DataCite Metadata Schema v4.1 Mandatory Properties

👍

Recommended for discovery

All of the mandatory properties are recommended for discovery.

1 Identifier

Occurrence: 1
Definition: The Identifier is a unique string that identifies a resource. For software, determine whether the identifier is for a specific version of a piece of software, (per the Force11 Software Citation Principles(1), or for all versions.
Allowed values, examples, other constraints: DOI (Digital Object Identifier) registered by a DataCite member. Format should be “10.1234/foo”

1.1 identifierType

Occurrence: 1
Definition: The type of Identifier.
Allowed values, examples, other constraints: Controlled List Value: DOI

2 Creator

Occurrence: 1-n
Definition: The main researchers involved in producing the data, or the authors of the publication, in priority order. To supply multiple creators, repeat this property.
Allowed values, examples, other constraints: May be a corporate/institutional or personal name.

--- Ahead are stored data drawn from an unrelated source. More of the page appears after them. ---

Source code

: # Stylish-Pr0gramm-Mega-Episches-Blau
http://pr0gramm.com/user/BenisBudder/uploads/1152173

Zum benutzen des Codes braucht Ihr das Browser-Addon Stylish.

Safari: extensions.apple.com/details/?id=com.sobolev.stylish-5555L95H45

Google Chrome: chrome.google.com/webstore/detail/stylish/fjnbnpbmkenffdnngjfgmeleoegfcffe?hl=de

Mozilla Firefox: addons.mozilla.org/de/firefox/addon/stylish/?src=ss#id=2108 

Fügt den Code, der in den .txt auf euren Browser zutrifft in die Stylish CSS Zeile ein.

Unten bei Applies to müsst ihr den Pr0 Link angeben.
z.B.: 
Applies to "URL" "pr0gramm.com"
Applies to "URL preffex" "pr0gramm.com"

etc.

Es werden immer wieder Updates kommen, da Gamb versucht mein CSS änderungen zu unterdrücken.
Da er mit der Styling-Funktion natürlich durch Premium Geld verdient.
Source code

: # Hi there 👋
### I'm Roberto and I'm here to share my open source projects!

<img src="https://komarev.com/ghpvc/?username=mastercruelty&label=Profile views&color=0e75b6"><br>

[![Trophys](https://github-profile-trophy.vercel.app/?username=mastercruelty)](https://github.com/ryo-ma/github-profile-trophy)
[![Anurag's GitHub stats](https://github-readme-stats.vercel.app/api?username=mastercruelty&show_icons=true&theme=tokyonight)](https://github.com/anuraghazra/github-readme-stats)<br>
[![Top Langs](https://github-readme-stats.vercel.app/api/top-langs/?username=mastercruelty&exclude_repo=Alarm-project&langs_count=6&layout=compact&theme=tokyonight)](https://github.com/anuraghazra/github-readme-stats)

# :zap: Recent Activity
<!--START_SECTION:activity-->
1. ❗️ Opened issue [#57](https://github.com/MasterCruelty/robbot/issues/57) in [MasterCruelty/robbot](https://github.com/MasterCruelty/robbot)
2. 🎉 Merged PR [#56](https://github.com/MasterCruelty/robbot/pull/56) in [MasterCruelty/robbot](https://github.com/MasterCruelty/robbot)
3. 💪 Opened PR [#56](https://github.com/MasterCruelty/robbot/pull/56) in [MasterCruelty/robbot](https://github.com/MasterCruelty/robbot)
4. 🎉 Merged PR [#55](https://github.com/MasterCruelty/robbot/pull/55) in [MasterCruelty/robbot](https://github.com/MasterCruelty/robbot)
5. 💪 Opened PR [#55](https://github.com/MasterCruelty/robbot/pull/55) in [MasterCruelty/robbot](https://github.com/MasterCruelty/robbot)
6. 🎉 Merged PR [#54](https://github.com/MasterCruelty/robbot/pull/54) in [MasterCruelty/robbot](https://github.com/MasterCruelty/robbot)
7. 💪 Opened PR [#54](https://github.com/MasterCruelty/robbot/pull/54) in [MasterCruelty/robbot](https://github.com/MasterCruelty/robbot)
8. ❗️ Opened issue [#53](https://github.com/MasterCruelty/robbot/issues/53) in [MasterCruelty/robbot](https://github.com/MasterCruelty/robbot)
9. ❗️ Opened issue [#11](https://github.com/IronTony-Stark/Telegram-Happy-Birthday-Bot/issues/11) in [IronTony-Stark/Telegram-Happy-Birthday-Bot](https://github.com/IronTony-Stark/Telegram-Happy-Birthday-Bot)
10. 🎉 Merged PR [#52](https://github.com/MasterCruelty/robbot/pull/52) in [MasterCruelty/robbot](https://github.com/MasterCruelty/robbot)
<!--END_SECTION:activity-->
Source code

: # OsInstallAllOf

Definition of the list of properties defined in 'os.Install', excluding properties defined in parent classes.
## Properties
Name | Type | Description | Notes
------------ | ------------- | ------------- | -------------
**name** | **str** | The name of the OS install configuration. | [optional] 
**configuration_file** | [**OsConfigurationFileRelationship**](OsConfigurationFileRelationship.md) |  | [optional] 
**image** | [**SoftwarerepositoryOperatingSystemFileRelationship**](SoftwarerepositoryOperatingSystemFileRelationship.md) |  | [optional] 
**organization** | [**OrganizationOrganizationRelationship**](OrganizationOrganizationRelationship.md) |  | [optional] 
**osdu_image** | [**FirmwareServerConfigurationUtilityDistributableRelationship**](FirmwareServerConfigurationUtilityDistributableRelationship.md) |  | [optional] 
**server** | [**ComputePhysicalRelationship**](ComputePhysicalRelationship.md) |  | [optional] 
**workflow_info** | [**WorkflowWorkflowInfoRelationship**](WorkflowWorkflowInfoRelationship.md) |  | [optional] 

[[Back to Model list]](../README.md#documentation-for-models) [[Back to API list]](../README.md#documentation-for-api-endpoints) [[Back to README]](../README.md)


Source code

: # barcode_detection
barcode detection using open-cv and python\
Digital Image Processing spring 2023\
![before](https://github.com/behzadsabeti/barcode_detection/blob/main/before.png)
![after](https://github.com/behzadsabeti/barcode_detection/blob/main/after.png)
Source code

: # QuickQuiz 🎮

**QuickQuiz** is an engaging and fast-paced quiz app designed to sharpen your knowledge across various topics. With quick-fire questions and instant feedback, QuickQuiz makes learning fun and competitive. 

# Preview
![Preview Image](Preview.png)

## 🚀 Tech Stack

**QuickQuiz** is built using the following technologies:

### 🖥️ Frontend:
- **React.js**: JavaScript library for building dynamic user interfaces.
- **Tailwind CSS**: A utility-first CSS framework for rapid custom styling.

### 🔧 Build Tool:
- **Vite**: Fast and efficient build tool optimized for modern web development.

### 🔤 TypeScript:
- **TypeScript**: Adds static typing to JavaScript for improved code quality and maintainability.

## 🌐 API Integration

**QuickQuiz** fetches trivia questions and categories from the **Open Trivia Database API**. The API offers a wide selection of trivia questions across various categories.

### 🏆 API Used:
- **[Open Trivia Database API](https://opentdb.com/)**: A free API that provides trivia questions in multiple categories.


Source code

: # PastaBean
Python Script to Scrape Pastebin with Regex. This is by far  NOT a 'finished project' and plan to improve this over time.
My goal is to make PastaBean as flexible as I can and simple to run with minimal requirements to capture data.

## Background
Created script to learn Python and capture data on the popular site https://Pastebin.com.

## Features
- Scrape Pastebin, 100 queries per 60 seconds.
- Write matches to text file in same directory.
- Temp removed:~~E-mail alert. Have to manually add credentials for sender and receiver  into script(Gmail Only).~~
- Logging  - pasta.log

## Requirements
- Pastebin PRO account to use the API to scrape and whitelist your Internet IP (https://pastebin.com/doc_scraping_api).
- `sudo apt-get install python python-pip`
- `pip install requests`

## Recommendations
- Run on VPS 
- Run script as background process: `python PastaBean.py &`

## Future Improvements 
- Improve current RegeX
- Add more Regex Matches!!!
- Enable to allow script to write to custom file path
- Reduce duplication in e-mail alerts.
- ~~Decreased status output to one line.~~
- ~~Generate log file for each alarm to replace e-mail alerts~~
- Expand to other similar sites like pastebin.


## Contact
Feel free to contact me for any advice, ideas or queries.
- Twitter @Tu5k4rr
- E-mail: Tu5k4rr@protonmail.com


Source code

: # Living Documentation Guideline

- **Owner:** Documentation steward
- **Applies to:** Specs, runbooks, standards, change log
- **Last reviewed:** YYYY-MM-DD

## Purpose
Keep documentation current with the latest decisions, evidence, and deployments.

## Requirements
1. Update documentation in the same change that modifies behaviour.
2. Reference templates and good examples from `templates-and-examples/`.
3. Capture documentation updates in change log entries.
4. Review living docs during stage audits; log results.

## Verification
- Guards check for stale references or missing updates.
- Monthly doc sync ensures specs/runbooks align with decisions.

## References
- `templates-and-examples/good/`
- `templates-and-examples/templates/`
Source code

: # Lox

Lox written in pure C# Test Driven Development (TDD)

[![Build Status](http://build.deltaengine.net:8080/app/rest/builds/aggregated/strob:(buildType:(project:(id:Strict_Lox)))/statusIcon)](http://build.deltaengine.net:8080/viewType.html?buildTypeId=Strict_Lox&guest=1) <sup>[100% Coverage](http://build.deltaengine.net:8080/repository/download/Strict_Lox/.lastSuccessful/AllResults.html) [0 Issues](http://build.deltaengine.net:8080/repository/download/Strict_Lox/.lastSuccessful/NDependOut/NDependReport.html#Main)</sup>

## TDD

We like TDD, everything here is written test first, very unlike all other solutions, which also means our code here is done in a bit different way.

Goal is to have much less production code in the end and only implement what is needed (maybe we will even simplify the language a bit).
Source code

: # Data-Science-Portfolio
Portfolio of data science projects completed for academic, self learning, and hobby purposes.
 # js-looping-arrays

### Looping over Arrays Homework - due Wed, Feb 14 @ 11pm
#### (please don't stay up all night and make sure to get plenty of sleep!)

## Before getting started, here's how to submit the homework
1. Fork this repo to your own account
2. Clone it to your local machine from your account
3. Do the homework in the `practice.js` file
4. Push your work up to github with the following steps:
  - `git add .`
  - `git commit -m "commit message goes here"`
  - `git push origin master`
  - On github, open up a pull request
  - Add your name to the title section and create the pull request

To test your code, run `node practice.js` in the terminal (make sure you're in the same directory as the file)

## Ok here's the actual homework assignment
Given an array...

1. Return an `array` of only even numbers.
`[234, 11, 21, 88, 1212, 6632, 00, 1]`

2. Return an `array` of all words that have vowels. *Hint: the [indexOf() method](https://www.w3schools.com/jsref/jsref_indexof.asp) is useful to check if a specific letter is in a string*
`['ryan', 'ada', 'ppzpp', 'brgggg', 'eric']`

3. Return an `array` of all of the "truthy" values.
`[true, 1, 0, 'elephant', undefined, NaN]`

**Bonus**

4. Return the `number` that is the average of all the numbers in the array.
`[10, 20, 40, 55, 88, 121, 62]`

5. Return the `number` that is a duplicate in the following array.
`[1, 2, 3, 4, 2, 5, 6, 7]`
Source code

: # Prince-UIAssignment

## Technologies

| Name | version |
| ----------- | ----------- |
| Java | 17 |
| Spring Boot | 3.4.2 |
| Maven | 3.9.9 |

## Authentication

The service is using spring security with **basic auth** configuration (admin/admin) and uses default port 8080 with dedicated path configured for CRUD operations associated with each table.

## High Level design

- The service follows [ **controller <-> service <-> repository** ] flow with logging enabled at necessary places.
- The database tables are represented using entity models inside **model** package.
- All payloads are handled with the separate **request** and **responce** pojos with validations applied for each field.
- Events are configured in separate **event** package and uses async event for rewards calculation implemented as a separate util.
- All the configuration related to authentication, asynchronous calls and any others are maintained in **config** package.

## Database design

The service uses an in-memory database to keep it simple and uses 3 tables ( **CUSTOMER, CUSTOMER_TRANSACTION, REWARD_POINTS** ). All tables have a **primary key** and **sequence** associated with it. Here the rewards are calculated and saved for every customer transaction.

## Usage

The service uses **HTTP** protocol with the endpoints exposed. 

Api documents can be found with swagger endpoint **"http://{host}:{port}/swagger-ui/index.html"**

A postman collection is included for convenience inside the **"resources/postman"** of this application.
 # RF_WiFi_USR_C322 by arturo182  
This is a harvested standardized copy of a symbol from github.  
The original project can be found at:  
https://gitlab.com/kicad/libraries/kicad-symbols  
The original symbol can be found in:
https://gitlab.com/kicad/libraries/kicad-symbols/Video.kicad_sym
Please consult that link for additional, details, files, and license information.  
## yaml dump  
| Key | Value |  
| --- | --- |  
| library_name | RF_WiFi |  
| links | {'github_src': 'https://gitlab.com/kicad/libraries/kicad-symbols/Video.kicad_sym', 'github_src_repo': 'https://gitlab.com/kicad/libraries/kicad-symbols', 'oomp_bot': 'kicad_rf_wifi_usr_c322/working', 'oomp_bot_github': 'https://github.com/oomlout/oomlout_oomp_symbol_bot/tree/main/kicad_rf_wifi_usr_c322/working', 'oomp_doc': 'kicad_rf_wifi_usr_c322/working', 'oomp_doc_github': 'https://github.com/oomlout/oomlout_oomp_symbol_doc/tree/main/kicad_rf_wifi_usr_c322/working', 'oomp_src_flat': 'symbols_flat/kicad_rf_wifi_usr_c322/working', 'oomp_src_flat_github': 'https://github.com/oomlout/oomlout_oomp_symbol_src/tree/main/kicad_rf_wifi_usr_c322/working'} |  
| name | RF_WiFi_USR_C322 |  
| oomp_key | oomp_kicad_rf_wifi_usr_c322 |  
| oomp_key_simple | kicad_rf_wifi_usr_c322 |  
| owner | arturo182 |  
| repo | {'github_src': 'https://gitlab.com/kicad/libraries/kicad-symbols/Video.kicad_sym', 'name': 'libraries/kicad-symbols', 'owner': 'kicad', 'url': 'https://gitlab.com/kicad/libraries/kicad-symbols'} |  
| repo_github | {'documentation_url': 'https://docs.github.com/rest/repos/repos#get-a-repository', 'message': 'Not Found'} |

Note: DataCite infrastructure supports up to 8000-10000 names. For name lists above that size, consider attribution via linking to the related metadata.

2.1 creatorName

Occurrence: 1
Definition: The full name of the creator.
Allowed values, examples, other constraints:
Examples:

  • Charpy, Antoine
  • Foo Data Center

Note: The personal name format should be: family, given. Non-Roman names may be transliterated according to the ALA-LC schemas.

2.1.1 nameType

Occurrence: 0-1
Definition: The type of name
Allowed values, examples, other constraints:
Controlled List Values:

  • Organizational
  • Personal

2.2 givenName

Occurrence: 0-1
Definition: The personal or first name of the creator.
Allowed values, examples, other constraints:
Examples based on the 2.1 names:

  • Antoine
  • Mae

2.3 familyName

Occurrence: 0-1
Definition: The surname or last name of the creator.
Allowed values, examples, other constraints:
Examples based on the 2.1 names:

  • Charpy
  • Jemison

2.4 nameIdentifier

Occurrence: 0-n
Definition: Uniquely identifies an individual or legal entity, according to various schemas.
Allowed values, examples, other constraints: The format is dependent upon schema.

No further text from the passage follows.